Revival of Easter military parade

Madam, - For all his deftness in dealing with the problems of the peace process, the Taoiseach seems to deal with them as if …

Madam, - For all his deftness in dealing with the problems of the peace process, the Taoiseach seems to deal with them as if they were the problems of a foreign country - as if what goes on "up there" has no application or relevance "down here".

According to this analysis, we are a functioning sovereign State, while the North is deeply divided and still struggling to function at devolved level. Therefore, Fianna Fáil will have no truck with Sinn Féin in government, but in the North there can be no devolved government unless there are seats for Sinn Féin as of right.

In the North, parades are licensed and governed by an impartial Parades Commission and must be stripped of all military and paramilitary paraphernalia. But in the South, the military forces of the State are now to parade annually once again to commemorate the 1916 republican uprising.

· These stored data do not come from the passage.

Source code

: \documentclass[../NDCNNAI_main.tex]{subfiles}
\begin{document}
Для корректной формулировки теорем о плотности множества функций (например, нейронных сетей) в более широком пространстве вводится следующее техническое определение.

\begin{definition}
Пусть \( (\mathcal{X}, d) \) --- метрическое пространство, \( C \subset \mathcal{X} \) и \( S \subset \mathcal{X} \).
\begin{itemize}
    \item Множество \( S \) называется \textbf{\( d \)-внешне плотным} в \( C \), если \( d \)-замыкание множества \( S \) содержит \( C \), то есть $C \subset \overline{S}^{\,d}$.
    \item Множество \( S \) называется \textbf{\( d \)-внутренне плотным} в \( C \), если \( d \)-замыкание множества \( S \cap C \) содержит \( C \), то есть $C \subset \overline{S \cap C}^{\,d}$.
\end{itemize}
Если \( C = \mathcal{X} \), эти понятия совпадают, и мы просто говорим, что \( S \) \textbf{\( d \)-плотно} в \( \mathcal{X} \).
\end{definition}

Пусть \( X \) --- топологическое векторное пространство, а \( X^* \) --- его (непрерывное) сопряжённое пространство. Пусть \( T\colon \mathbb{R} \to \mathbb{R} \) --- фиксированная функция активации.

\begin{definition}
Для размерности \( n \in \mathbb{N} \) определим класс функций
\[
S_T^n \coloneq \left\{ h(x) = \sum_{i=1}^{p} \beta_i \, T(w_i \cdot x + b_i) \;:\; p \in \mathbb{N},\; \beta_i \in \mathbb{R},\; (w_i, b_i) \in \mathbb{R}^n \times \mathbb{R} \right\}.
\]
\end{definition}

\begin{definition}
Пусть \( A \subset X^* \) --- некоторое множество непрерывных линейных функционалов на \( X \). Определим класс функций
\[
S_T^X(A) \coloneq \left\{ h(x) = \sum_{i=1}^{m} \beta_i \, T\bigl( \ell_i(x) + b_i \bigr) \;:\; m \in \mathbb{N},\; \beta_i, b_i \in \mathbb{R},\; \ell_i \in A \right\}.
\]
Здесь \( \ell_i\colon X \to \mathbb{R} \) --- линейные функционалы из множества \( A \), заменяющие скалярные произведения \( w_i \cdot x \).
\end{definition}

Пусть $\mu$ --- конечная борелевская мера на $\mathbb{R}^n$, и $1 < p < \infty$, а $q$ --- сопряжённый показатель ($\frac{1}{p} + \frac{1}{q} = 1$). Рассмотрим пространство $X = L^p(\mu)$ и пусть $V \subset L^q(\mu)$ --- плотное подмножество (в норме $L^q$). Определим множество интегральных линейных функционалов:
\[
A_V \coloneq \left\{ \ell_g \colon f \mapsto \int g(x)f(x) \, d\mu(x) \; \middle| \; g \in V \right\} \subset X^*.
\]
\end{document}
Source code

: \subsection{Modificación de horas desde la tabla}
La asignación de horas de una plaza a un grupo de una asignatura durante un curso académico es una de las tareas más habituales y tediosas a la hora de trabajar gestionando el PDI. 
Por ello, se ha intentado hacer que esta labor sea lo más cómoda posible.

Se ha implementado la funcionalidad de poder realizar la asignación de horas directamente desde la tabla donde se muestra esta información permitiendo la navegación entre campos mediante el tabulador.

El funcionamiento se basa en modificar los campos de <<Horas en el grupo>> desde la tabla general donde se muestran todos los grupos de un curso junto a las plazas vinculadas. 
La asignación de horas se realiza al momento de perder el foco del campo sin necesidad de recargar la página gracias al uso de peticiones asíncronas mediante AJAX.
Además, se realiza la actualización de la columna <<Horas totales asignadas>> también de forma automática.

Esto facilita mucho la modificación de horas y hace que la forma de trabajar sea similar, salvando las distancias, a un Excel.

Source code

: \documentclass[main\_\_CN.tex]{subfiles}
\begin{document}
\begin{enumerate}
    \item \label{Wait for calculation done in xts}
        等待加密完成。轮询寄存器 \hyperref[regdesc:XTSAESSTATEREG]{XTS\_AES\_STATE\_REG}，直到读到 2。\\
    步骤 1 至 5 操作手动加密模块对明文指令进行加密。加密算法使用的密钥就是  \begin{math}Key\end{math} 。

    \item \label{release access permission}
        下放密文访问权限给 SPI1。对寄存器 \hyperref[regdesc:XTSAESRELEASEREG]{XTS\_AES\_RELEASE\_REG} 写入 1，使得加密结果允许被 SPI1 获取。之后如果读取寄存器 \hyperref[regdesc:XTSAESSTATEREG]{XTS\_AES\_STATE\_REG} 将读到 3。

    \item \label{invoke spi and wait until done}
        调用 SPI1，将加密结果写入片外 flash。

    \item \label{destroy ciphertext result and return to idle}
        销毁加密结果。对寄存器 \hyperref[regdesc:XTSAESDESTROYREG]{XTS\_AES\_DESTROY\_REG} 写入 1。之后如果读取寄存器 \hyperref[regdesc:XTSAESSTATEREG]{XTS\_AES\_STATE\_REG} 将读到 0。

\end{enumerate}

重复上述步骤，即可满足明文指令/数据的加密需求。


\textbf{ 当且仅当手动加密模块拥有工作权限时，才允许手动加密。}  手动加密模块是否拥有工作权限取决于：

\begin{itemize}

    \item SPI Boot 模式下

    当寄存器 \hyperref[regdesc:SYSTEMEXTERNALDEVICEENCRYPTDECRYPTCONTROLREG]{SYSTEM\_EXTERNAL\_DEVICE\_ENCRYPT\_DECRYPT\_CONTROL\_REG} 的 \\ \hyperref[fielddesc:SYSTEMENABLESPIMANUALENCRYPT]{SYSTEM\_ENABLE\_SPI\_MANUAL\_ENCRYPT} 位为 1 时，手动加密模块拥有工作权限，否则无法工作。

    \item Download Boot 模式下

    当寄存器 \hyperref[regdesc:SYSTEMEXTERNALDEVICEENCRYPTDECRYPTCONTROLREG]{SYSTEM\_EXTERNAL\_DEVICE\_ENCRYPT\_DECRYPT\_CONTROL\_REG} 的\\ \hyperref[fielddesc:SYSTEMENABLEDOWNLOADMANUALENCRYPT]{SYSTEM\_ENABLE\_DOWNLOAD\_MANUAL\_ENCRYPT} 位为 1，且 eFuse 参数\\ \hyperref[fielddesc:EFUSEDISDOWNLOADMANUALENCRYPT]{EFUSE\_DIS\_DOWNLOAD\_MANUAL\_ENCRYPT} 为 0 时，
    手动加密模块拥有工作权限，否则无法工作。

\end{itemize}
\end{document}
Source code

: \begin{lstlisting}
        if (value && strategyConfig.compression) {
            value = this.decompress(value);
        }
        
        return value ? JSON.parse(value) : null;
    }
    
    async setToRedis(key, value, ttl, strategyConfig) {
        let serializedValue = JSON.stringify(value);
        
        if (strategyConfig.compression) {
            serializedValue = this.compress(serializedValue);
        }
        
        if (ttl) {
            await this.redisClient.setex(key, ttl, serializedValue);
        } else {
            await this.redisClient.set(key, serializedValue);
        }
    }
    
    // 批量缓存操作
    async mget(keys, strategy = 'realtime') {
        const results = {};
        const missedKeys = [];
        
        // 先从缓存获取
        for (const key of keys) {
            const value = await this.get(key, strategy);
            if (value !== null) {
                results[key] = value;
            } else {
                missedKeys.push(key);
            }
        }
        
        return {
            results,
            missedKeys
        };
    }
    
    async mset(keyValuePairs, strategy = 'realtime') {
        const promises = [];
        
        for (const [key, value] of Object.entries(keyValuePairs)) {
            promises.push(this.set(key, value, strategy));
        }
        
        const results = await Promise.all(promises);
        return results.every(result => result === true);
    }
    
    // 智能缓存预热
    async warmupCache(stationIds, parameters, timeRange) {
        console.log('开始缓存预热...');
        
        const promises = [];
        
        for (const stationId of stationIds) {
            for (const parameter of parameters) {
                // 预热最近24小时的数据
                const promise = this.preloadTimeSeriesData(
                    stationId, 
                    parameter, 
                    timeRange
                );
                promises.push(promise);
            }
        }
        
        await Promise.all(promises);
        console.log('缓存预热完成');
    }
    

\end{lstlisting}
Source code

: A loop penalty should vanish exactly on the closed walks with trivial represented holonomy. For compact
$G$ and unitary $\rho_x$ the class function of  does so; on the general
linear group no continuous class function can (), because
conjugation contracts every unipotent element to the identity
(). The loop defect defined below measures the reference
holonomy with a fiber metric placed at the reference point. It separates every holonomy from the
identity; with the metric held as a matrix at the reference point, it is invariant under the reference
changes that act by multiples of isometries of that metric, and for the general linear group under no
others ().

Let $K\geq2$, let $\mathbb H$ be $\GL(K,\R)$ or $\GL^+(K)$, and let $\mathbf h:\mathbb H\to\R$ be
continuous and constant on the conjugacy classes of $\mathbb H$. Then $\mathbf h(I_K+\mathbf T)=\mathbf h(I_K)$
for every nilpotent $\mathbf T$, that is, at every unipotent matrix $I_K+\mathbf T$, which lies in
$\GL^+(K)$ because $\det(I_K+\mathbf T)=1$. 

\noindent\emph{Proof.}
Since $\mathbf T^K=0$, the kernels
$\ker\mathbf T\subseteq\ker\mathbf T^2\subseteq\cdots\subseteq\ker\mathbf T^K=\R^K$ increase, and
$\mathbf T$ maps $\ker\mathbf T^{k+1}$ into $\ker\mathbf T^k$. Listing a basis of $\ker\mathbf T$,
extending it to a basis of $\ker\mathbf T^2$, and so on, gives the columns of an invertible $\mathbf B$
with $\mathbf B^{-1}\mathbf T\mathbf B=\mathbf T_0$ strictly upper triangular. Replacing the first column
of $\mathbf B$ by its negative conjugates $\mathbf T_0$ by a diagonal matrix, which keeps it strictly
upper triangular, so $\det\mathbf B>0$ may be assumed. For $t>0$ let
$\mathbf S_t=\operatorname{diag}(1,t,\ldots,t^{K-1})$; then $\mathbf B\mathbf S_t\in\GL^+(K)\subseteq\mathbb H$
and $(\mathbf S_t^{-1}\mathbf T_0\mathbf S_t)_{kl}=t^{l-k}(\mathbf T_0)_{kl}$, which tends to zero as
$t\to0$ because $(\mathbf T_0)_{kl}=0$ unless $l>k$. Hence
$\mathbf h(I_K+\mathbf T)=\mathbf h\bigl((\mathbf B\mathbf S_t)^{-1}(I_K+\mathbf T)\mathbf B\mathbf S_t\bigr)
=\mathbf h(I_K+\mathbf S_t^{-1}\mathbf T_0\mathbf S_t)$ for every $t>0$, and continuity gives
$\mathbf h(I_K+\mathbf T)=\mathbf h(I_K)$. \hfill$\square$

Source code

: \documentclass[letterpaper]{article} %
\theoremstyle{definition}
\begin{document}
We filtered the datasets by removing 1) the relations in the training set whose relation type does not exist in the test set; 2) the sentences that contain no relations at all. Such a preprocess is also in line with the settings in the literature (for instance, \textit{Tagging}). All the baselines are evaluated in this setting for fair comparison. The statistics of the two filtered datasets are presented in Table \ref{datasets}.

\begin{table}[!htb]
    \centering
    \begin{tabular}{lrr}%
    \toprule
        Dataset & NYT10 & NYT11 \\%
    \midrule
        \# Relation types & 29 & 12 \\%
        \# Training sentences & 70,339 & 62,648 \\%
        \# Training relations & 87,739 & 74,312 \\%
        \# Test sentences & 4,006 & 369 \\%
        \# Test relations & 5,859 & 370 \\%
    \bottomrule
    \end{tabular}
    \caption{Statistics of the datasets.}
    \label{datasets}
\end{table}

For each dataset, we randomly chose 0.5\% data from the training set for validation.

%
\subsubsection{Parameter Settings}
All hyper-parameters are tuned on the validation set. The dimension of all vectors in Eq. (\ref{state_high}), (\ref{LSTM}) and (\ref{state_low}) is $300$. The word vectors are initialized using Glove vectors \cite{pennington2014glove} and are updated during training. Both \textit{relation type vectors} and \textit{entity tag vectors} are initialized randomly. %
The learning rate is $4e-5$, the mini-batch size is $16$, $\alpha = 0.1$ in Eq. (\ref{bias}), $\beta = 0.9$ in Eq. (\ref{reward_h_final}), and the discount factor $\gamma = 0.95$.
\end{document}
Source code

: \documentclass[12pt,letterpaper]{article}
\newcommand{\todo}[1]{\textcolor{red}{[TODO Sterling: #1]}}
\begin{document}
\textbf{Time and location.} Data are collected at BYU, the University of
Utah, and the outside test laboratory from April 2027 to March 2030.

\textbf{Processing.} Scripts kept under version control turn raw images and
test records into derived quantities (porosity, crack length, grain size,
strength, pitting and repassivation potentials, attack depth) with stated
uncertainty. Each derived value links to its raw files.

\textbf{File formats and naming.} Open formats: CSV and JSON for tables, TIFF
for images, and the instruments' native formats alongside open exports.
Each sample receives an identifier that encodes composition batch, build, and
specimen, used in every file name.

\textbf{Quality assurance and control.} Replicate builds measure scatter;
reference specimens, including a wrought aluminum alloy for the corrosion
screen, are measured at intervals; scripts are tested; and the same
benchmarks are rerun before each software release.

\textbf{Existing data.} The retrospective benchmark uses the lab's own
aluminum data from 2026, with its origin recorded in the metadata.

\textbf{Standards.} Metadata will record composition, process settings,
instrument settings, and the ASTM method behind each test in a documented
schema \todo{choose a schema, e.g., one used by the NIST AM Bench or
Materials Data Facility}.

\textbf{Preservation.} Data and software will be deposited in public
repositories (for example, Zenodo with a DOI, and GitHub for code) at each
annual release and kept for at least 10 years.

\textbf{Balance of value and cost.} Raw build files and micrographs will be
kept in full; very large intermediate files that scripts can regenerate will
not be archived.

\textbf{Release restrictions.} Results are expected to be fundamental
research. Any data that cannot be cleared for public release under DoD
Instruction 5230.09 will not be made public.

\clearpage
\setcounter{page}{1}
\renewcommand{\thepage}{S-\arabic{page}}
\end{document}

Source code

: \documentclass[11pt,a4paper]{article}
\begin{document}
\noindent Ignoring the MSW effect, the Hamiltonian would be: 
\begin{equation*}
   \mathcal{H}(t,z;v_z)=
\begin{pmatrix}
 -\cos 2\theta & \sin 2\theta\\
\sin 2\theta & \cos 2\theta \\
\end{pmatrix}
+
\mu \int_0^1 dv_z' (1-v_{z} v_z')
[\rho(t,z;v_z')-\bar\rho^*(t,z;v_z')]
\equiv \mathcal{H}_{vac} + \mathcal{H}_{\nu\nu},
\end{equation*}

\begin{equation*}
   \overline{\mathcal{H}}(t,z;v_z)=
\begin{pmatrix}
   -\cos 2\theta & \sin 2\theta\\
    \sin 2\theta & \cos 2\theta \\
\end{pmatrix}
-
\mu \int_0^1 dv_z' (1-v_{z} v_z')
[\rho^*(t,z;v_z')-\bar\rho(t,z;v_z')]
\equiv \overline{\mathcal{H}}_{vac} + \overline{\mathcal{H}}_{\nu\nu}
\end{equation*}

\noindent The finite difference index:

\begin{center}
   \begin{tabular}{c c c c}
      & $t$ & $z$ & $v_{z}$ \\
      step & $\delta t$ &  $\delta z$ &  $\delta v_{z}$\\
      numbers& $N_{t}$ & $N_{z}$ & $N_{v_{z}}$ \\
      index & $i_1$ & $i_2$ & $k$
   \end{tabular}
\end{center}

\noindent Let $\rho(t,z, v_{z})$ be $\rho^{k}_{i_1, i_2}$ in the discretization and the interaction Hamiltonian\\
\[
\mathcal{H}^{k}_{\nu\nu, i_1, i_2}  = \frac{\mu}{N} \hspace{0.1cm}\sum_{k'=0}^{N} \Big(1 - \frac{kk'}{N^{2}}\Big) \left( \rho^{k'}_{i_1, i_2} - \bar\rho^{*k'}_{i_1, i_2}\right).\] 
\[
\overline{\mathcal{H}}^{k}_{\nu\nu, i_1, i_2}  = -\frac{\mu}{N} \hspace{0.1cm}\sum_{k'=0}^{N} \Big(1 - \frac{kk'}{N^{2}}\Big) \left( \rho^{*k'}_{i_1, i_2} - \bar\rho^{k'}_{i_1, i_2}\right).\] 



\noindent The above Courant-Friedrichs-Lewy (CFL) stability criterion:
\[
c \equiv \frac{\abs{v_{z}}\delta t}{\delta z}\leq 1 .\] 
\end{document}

It is time to come to grips with one basic fact: the 1916 Rising and subsequent War of Independence contributed in no small measure to the subsequent partition of our nation. The IRA's 30-year campaign of terror has served to copper-fasten that partition. And we in this State have grown comfortable within our section of this partitioned nation. For us, a republic born from the barrel of a gun is a matter of "national" pride and is now to become a matter of annual military celebration.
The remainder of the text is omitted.